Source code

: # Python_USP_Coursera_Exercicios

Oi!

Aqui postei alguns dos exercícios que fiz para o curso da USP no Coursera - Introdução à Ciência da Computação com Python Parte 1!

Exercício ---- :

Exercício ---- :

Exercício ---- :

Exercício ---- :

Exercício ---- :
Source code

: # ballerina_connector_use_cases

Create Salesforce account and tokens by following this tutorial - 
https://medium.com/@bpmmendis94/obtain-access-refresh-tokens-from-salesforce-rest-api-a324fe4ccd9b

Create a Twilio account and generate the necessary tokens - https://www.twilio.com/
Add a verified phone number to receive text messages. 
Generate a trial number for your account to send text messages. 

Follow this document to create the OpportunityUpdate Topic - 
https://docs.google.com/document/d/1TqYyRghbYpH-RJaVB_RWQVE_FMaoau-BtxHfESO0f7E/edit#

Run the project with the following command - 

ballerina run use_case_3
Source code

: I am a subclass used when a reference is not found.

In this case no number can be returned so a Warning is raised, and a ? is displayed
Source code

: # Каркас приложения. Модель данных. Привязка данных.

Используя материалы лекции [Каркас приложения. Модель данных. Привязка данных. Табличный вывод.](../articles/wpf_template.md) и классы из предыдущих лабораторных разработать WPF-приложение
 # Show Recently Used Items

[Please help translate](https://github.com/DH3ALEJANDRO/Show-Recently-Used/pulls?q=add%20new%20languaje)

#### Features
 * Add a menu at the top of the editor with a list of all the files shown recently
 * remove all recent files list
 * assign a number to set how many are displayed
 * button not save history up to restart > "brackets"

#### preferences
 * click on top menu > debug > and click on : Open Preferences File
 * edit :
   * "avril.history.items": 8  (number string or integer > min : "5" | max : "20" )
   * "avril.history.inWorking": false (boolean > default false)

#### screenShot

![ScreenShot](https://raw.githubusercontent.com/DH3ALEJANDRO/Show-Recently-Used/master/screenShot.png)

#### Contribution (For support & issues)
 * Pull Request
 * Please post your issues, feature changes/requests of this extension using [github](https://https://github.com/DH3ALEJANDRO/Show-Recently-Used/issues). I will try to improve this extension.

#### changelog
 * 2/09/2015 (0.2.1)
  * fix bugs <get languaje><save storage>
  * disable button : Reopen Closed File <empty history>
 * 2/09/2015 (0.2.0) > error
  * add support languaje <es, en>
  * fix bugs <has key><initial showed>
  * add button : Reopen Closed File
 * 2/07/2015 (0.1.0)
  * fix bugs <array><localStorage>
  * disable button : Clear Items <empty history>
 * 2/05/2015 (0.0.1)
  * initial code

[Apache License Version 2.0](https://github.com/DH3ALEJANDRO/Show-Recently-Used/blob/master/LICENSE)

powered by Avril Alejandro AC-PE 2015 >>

_ _ _ _ _

▸ **Exercise goal**
All entries above are to be copied exactly, with none left out.

▸ **Response box**
Source code

: # Python_USP_Coursera_Exercicios

Oi!

Aqui postei alguns dos exercícios que fiz para o curso da USP no Coursera - Introdução à Ciência da Computação com Python Parte 1!

Exercício ---- :

Exercício ---- :

Exercício ---- :

Exercício ---- :

Exercício ---- :
Source code

: # ballerina_connector_use_cases

Create Salesforce account and tokens by following this tutorial - 
https://medium.com/@bpmmendis94/obtain-access-refresh-tokens-from-salesforce-rest-api-a324fe4ccd9b

Create a Twilio account and generate the necessary tokens - https://www.twilio.com/
Add a verified phone number to receive text messages. 
Generate a trial number for your account to send text messages. 

Follow this document to create the OpportunityUpdate Topic - 
https://docs.google.com/document/d/1TqYyRghbYpH-RJaVB_RWQVE_FMaoau-BtxHfESO0f7E/edit#

Run the project with the following command - 

ballerina run use_case_3
Source code

: I am a subclass used when a reference is not found.

In this case no number can be returned so a Warning is raised, and a ? is displayed
Source code

: # Каркас приложения. Модель данных. Привязка данных.

Используя материалы лекции [Каркас приложения. Модель данных. Привязка данных. Табличный вывод.](../articles/wpf_template.md) и классы из предыдущих лабораторных разработать WPF-приложение
 # Show Recently Used Items

[Please help translate](https://github.com/DH3ALEJANDRO/Show-Recently-Used/pulls?q=add%20new%20languaje)

#### Features
 * Add a menu at the top of the editor with a list of all the files shown recently
 * remove all recent files list
 * assign a number to set how many are displayed
 * button not save history up to restart > "brackets"

#### preferences
 * click on top menu > debug > and click on : Open Preferences File
 * edit :
   * "avril.history.items": 8  (number string or integer > min : "5" | max : "20" )
   * "avril.history.inWorking": false (boolean > default false)

#### screenShot

![ScreenShot](https://raw.githubusercontent.com/DH3ALEJANDRO/Show-Recently-Used/master/screenShot.png)

#### Contribution (For support & issues)
 * Pull Request
 * Please post your issues, feature changes/requests of this extension using [github](https://https://github.com/DH3ALEJANDRO/Show-Recently-Used/issues). I will try to improve this extension.

#### changelog
 * 2/09/2015 (0.2.1)
  * fix bugs <get languaje><save storage>
  * disable button : Reopen Closed File <empty history>
 * 2/09/2015 (0.2.0) > error
  * add support languaje <es, en>
  * fix bugs <has key><initial showed>
  * add button : Reopen Closed File
 * 2/07/2015 (0.1.0)
  * fix bugs <array><localStorage>
  * disable button : Clear Items <empty history>
 * 2/05/2015 (0.0.1)
  * initial code

[Apache License Version 2.0](https://github.com/DH3ALEJANDRO/Show-Recently-Used/blob/master/LICENSE)

powered by Avril Alejandro AC-PE 2015 >>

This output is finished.